Mineral composition and structure
The name “bentonite” does not describe a single mineral, but a whole rock of variable composition. Montmorillonite usually makes up anywhere from several dozen to more than eighty percent of it, accompanied by admixtures of quartz, calcite, feldspars, cristobalite, gypsum and other clay minerals. It is precisely the proportion and quality of montmorillonite that determine whether a given bentonite is suitable for foundry work, drilling or waterproofing.
Montmorillonite has a 2:1 layered structure — two layers of silicon tetrahedra enclose a layer of aluminium octahedra. Ionic substitutions in the crystal lattice give the layers a negative charge, which is balanced by exchangeable cations (sodium, calcium, magnesium) located in the interlayer spaces. This seemingly abstract crystallographic detail is the very heart of bentonite’s usefulness: how strongly the mineral swells depends on the type of exchangeable cation.

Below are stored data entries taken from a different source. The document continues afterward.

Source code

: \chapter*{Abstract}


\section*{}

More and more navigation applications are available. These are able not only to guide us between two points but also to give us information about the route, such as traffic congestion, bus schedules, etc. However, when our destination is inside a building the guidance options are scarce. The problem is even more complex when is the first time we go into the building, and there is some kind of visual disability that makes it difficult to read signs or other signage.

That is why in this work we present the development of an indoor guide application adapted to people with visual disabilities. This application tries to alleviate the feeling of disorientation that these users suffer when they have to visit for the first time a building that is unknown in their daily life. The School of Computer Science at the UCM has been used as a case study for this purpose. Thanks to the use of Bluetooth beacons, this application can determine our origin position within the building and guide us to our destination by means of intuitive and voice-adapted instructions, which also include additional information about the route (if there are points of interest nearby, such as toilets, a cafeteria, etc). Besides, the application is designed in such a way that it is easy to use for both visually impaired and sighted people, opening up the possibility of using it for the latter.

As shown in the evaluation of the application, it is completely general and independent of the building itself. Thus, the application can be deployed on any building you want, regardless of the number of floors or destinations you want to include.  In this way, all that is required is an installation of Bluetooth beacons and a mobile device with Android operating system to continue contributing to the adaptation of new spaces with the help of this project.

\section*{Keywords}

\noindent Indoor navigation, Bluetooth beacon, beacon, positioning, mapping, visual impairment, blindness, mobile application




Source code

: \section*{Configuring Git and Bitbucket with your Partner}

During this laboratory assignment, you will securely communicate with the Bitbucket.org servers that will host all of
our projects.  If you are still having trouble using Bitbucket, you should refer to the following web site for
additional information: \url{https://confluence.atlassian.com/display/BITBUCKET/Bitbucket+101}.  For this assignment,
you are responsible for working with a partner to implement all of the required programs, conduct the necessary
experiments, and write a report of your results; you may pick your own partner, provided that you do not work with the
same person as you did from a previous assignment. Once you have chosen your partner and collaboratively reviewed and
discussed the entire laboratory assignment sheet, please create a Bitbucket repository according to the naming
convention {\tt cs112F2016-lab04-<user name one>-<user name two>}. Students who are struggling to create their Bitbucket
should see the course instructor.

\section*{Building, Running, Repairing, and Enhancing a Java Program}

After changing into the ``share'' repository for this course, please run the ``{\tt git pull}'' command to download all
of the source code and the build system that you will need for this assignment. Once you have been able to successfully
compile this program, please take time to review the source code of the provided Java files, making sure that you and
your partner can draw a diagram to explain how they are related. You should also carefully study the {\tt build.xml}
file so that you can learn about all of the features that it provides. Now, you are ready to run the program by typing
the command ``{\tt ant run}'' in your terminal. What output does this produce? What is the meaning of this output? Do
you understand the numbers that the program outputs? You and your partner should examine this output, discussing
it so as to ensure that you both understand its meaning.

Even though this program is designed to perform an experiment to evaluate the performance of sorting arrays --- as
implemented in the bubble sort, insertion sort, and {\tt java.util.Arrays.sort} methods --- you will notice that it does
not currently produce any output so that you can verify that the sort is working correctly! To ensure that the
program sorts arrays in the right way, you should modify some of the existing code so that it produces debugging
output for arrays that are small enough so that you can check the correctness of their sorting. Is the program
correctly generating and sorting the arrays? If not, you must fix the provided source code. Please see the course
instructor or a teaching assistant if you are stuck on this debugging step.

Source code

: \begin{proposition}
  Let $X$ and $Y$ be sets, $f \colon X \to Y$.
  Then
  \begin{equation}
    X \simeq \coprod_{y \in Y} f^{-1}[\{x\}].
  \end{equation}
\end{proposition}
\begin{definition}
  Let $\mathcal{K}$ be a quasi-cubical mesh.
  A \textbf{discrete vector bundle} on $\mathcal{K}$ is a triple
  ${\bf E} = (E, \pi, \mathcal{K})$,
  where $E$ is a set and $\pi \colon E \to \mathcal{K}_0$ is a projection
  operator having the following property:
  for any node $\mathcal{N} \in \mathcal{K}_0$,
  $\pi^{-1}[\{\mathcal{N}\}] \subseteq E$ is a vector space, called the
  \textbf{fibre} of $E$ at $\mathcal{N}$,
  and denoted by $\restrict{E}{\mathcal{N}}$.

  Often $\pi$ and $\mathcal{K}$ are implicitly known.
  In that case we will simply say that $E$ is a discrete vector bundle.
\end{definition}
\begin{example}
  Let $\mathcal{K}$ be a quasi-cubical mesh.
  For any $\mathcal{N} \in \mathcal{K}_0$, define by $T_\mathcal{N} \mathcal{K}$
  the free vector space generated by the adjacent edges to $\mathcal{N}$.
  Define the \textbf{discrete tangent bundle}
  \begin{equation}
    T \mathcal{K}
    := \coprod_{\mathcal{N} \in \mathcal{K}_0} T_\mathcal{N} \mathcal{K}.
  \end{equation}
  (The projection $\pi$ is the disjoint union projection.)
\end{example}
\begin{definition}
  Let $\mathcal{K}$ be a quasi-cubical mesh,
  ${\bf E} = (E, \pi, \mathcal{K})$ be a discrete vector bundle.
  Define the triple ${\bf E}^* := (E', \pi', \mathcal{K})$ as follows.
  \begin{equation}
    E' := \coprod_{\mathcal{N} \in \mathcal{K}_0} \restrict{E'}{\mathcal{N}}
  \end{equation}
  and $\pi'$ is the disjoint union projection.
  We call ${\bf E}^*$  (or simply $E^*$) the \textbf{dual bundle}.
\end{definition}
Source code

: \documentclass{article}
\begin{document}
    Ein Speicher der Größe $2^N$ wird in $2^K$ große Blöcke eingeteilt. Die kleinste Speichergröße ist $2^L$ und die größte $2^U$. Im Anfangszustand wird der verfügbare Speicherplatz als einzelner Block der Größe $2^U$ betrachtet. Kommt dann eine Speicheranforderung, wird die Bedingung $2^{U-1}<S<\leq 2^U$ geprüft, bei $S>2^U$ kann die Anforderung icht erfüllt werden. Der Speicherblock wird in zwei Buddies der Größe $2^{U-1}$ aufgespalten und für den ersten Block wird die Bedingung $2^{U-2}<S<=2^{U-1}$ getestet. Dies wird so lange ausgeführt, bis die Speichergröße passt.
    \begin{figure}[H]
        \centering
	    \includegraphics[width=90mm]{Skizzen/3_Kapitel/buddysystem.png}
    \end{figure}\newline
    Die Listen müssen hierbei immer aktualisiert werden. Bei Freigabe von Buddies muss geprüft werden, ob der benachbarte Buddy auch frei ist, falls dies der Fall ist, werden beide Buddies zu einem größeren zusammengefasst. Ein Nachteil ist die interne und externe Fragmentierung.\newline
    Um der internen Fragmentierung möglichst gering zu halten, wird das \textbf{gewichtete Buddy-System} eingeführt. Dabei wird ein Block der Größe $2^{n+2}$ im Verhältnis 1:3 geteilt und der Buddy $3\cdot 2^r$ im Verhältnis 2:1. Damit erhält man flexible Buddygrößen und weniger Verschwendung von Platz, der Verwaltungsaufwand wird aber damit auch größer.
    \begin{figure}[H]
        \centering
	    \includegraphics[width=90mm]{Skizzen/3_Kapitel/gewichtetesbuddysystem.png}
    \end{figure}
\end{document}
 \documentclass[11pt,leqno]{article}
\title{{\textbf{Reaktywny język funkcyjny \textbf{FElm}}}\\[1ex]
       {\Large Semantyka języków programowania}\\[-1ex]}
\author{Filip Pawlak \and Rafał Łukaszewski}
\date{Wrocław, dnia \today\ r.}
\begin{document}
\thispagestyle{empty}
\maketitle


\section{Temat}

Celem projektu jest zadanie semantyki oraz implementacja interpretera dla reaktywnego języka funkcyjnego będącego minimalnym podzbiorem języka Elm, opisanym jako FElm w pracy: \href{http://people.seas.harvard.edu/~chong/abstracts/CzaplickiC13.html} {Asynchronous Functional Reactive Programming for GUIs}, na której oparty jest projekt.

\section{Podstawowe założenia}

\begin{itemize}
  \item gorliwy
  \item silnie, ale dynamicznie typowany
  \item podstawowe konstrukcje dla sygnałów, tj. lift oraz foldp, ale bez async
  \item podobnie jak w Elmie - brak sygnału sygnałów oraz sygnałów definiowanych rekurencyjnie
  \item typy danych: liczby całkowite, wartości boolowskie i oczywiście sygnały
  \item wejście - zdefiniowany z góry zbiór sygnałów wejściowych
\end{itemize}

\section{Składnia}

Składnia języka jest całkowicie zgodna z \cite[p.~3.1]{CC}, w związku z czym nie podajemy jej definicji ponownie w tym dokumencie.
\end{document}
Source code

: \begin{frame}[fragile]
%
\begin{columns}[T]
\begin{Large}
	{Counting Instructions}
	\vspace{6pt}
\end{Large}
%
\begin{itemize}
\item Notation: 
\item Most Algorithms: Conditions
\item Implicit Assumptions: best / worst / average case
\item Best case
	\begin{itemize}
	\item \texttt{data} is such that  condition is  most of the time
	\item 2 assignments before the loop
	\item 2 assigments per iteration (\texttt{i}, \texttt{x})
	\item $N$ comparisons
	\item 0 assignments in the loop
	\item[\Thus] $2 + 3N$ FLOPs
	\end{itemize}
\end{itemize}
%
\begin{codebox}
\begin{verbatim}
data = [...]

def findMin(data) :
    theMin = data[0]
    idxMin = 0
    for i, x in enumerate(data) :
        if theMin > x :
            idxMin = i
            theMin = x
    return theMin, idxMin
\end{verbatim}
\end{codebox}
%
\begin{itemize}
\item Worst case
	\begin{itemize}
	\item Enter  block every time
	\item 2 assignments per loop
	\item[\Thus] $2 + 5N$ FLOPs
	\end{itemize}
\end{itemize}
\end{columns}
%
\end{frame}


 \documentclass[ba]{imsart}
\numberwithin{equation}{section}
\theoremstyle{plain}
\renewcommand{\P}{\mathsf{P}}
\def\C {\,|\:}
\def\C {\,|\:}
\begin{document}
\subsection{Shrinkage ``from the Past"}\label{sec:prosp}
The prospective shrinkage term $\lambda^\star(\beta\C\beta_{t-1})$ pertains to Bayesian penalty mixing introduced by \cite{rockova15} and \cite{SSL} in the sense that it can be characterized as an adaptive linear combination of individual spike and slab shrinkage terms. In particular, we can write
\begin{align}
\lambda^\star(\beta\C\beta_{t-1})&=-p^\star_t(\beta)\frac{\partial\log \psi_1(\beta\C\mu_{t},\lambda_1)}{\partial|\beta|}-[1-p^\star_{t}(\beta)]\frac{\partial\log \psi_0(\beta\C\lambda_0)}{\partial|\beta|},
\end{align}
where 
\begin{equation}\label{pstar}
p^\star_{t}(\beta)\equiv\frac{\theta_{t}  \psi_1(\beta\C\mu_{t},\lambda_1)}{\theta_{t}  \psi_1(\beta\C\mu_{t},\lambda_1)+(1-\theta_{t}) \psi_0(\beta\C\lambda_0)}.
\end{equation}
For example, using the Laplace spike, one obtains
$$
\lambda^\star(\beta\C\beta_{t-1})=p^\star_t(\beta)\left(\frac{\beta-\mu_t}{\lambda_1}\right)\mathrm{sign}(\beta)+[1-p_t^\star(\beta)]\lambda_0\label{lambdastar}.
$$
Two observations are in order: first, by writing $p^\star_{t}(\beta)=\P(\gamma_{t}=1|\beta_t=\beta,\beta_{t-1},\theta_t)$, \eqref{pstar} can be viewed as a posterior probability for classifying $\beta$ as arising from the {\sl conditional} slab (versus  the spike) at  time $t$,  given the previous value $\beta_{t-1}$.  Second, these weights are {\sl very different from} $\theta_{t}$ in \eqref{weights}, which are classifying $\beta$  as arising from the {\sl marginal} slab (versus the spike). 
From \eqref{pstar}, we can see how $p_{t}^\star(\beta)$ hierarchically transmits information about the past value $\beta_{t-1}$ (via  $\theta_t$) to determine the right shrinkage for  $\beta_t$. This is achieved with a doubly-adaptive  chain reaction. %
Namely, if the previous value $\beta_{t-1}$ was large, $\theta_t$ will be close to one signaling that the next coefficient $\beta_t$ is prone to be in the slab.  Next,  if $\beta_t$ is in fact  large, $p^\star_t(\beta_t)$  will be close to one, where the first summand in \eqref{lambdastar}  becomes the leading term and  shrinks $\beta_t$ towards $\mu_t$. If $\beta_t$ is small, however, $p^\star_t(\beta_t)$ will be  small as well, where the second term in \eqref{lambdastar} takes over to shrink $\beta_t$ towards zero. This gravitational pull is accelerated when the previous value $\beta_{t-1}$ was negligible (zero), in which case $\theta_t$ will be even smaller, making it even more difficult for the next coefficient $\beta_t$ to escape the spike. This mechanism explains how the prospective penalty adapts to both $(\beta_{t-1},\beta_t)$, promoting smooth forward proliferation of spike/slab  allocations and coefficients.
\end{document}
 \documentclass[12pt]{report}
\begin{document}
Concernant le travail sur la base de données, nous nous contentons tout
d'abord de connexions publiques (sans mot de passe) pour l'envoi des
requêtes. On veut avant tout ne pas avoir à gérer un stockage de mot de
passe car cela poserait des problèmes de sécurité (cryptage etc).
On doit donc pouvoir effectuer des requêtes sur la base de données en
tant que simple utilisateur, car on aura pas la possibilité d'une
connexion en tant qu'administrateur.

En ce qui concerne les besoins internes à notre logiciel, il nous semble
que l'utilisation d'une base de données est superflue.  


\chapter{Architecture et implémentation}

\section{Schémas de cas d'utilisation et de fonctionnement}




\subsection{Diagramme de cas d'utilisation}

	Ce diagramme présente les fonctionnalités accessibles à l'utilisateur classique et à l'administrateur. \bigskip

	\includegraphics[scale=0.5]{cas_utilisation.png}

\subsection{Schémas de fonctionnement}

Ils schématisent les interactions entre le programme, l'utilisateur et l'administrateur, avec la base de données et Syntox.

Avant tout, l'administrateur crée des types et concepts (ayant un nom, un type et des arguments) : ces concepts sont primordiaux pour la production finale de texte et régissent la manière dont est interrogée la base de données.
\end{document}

- Sodium bentonite — the exchangeable cation is mainly sodium. It swells strongly, increasing its volume by more than tenfold, and forms durable, viscous suspensions. It is the raw material for drilling muds and waterproofing mats.
- Calcium bentonite — dominated by calcium. It swells weakly but adsorbs better. It makes up the majority of natural European deposits.
Because sodium deposits are rarer, industry applies sodium activation: soda ash is added to calcium bentonite, which exchanges the calcium cations for sodium and “upgrades” the raw material to the parameters of swelling bentonite. This shows how closely bentonite is linked to other mineral materials in logistics — often the same terminal handles both powders.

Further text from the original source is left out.